Finally, the authors of [15] trained variational autoencoders on source parks and fine-tuned this on a target with limited data. They simultaneously utilized five variational datasets as source models to generate several different latent features. The proposed approach reduced the training time while having excellent forecast errors. However, they only used two wind parks as the source domain and three wind parks as the target domain. At the same time, this article utilizes meteorological measurements in a regression task.

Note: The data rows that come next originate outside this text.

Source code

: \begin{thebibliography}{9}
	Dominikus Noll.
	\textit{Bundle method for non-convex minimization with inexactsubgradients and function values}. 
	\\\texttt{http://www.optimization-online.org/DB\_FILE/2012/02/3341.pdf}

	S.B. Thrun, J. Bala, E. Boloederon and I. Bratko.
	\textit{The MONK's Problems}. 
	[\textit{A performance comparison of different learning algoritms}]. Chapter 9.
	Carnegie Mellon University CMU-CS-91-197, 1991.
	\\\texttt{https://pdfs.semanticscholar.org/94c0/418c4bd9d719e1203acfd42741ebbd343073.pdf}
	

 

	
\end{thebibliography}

Overall we can summarize that only two articles have considered day-ahead power forecast and only one utilized an MTL approach. Even though various articles have considered fine-tuning an initial representation, to the best of our knowledge, none of the articles have evaluated the different number of layers to fine-tune. Furthermore, those techniques are often considered separately. We aim to close this gap with our article. Finally, the maximum number of considered wind parks in the literature are 55 and 21 PV, whereas we considered 445 wind and 117 PV parks.

3. Method

This section explains the deep learning-based techniques for latent feature extraction and concepts of transfer learning and MTL. Latent feature extraction from input features allows the derivation of valuable latent features for downstream tasks such as classification or regression.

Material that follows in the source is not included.